**Exercise instructions**: Below are some entries; report how many of their lines contain the word "solve", giving nothing besides the number.

==========

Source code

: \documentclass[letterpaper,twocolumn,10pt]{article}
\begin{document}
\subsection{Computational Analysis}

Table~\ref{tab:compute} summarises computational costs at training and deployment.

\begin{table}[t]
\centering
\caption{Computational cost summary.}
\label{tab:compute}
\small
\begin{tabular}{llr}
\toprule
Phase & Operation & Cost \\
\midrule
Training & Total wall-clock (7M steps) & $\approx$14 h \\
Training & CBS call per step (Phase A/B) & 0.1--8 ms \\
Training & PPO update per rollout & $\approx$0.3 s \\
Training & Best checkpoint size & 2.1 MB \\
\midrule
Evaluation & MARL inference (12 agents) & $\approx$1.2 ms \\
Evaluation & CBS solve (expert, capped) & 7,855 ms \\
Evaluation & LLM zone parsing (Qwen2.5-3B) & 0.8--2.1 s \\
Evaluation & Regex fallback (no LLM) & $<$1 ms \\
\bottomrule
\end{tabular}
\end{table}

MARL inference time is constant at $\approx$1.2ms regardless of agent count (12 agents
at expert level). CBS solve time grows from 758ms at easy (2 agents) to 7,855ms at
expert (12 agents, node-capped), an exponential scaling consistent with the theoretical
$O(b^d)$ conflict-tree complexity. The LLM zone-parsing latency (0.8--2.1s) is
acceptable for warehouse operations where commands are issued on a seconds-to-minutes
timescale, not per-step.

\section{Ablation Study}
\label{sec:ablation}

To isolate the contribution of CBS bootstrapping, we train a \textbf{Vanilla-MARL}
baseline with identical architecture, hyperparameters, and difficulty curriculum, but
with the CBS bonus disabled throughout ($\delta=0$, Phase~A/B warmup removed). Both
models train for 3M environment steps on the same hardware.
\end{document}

==========

**The completed task**: 2